▶ [Your goal]: Where a line of the data below has the string "might", copy that line.
########################################
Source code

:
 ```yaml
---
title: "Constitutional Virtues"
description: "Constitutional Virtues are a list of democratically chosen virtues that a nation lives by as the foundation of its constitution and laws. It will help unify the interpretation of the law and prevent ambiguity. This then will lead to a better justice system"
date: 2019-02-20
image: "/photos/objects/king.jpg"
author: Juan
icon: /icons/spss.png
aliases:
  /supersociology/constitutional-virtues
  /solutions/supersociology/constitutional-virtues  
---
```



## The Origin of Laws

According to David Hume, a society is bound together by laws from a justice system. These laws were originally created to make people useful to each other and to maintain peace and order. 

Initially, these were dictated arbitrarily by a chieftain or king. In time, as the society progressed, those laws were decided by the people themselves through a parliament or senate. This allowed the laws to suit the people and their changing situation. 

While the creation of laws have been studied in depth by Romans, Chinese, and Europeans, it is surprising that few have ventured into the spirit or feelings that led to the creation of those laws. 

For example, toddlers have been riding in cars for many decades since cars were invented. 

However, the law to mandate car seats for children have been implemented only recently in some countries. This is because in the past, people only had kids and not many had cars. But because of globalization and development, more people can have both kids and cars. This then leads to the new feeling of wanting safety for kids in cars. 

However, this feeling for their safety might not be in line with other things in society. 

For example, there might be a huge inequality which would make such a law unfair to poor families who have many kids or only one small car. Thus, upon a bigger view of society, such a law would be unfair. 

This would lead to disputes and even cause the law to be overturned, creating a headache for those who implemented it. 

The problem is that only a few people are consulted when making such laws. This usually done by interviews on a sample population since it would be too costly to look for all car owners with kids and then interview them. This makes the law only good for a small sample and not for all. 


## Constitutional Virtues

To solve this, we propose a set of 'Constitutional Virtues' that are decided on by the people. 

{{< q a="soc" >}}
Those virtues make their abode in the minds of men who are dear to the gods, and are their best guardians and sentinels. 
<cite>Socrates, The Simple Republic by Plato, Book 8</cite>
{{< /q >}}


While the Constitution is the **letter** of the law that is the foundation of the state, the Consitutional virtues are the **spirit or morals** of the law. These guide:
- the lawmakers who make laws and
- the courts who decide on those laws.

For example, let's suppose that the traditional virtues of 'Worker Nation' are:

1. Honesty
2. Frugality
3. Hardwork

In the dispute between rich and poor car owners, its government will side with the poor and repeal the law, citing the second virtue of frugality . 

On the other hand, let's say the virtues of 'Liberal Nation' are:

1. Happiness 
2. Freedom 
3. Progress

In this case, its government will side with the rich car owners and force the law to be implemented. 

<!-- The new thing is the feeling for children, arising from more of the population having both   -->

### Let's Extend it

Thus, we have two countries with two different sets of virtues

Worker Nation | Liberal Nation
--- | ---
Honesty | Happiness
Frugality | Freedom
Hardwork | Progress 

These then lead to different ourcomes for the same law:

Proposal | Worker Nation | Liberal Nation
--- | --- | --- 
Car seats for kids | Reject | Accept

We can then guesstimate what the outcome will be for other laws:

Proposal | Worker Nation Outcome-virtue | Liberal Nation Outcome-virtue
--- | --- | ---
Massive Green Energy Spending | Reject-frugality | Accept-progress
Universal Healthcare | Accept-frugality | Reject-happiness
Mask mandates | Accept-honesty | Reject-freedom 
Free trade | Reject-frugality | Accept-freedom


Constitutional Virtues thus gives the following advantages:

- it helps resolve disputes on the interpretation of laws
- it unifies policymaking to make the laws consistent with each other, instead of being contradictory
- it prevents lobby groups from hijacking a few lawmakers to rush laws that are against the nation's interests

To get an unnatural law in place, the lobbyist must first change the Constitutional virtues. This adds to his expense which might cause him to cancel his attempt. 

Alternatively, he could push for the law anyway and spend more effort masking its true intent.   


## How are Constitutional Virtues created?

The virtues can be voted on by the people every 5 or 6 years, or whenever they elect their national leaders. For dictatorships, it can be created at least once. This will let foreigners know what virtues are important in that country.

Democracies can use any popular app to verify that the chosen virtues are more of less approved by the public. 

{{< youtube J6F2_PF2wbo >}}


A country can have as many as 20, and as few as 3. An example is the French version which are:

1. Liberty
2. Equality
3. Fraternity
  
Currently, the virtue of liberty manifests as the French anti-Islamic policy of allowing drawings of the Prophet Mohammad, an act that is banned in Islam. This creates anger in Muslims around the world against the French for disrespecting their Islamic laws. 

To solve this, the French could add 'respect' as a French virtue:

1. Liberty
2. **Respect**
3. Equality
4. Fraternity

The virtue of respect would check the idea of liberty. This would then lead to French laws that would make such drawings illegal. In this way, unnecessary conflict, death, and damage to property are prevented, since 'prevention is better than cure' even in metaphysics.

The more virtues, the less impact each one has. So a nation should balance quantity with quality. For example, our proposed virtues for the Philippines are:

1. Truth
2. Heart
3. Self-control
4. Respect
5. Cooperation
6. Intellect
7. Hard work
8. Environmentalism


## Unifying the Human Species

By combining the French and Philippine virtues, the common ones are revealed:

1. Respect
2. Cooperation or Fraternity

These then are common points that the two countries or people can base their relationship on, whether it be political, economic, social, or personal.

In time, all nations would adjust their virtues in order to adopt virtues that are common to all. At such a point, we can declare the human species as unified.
########################################
▶ [Answer section]:
However, this feeling for their safety might not be in line with other things in society. 
For example, there might be a huge inequality which would make such a law unfair to poor families who have many kids or only one small car. Thus, upon a bigger view of society, such a law would be unfair. 
To get an unnatural law in place, the lobbyist must first change the Constitutional virtues. This adds to his expense which might cause him to cancel his attempt. 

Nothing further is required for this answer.